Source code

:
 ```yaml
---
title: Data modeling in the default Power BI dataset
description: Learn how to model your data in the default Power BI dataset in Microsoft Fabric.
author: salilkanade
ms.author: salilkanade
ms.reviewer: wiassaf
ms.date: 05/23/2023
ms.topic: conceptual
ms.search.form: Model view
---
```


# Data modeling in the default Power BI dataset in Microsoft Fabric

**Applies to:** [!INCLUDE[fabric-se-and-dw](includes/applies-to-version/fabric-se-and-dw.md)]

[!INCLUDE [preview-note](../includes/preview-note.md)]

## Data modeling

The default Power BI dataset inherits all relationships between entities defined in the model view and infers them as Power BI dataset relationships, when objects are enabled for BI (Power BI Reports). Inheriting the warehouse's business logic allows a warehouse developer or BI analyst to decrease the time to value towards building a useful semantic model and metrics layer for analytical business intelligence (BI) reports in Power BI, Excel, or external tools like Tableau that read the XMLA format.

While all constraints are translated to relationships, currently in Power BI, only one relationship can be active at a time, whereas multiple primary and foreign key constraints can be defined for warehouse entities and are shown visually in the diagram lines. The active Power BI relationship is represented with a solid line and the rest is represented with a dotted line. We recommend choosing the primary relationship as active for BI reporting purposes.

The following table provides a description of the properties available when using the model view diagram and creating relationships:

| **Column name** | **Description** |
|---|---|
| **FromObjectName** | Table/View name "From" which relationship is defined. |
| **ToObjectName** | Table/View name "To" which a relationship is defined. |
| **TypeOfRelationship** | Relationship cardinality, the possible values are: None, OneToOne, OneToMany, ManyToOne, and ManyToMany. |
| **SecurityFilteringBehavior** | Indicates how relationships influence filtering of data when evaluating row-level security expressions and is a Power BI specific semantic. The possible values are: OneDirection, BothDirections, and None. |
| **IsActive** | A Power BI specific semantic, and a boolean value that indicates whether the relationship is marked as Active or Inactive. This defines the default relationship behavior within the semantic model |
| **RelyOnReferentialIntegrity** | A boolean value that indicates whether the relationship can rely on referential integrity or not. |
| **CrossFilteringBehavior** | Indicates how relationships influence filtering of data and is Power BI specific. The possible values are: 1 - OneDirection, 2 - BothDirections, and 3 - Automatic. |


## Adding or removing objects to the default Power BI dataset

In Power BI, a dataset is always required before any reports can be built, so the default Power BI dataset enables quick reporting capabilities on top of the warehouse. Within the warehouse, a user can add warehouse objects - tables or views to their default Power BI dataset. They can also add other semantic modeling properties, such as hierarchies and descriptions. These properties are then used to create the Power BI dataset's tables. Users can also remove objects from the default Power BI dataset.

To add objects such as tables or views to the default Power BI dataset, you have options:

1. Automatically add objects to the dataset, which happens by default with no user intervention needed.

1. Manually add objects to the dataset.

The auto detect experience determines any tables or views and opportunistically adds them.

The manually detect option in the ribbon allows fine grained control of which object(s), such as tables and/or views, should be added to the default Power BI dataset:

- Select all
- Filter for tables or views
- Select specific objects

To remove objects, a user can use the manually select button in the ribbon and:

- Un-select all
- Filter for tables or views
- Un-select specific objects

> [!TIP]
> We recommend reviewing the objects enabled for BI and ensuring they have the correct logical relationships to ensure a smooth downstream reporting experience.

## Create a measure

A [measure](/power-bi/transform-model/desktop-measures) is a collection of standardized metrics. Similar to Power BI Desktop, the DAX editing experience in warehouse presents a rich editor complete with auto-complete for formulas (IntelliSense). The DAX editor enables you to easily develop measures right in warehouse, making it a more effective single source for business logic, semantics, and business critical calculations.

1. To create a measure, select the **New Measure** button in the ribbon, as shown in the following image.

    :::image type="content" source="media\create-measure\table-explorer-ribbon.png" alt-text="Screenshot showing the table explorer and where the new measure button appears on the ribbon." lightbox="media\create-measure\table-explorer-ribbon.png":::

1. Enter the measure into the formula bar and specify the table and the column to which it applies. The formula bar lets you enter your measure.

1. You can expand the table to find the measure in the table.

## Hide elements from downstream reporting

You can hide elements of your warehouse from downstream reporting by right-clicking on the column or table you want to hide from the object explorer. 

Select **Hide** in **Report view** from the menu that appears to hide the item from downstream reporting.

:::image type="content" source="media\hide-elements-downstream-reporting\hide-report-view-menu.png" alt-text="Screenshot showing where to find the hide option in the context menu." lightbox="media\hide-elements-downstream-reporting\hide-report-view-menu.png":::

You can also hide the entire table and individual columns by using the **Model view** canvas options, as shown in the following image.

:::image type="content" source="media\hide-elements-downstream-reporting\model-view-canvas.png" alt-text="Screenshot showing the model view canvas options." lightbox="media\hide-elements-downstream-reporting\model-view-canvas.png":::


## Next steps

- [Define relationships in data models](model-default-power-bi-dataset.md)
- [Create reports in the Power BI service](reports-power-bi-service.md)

========================

* REQUIRED ACTION: Reply with the number of lines in the material above that contain "includes", and nothing more.

* SOLUTION TO THE EXERCISE: 2